残基相互作用网络特征与木聚糖酶耐热性的关系

残基相互作用网络是体现蛋白质中残基与残基之间协同和制约关系的重要形式。残基相互作用网络的拓扑性质以及社团结构与蛋白质的功能和性质有密切的关系。本文在构建一系列耐热木聚糖酶和常温木聚糖酶的残基相互作用网络后，通过计算网络的度、聚类系数、连接强度、特征路径长度、接近中心性、介数中心性等拓扑参数来确定网络拓扑结构与木聚糖酶耐热性的关系。识别残基相互作用网络的hub点，分析hub点的亲疏水性、带电性以及各种氨基酸在hub点中所占的比例。进一步使用GA-Net算法对网络进行社团划分，并计算社团的规模、直径和密度。网络的高平均度、高连接强度、以及更短的最短路径等表明耐热木聚糖酶残基相互作用网络的结构更加紧密；耐热木聚糖酶网络中的hub节点比常温木聚糖酶网络hub节点具有更多的疏水性残基，hub点中Phe、Ile、Val的占比更高。社团检测后发现，耐热木聚糖酶网络拥有更大的社团规模、较小的社团直径和较大的社团密度。社团规模越大表明耐热木聚糖酶的氨基酸残基更倾向于形成大的社团，而较小的社团直径和较大的社团密度则表明社团内部氨基酸残基的相互作用比常温木聚糖酶更强。
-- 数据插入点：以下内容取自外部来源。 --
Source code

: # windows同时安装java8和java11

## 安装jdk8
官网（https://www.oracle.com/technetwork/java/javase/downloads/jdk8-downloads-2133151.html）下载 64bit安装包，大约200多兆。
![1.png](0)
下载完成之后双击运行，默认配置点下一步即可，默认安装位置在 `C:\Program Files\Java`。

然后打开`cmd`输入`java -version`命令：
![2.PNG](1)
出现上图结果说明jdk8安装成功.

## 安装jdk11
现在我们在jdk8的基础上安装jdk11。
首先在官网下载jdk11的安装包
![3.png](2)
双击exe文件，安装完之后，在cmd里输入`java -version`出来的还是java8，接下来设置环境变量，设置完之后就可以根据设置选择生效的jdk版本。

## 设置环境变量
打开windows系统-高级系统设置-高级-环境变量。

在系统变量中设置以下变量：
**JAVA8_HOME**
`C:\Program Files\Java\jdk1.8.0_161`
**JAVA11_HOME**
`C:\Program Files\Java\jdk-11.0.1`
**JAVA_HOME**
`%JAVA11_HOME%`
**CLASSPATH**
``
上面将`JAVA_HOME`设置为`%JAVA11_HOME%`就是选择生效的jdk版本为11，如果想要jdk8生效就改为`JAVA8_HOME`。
Relationship Between the Characteristics of Residue Interaction Network and Xylanase Heat Resistance

The residue interaction network is an effective form of the relationship between amino acid residues in the proteins. The topological properties of residue interaction networks and the community structure are closely related to the function and properties of proteins. In this paper, after constructing a series of thermophilic xylanase and mesophilic xylanase residue interaction networks, the relationship between the network topology structure and xylanase heat resistance was determined by calculating the topological parameters, such as network degree, clustering coefficient, connection strength, characteristic path length, closeness centrality, betweenness centrality, etc. The hubs of the residue interaction network were identified, and the hydrophilicity and electrical properties of them were analyzed. The proportion of amino acids in the hub sites was also analyzed. Furthermore, the GA-Net algorithm is used to divide the network to find communities. The size, diameter and density of the communities are calculated. Higher average, higher connection strength, and shorter shortest path indicate that the network structure of the thermophilic xylanase residue interaction networks are tighter. The hubs in the thermophilic xylanase networks have more hydrophobic residues than in the mesophilic xylanase networks, and the proportion of Phe, Ile and Val in the hubs are higher than that of mesophilic ones. The communities show that the thermophilic xylanase networks have a larger community size, smaller community diameter and larger community density. The larger community size indicates that the more the amino acid residues of the thermophilic xylanase are tend to form a large community. The smaller community diameter and larger community density indicate that the interactions of residues within the thermophilic xylanase community are stronger than that of the mesophilic xylanase.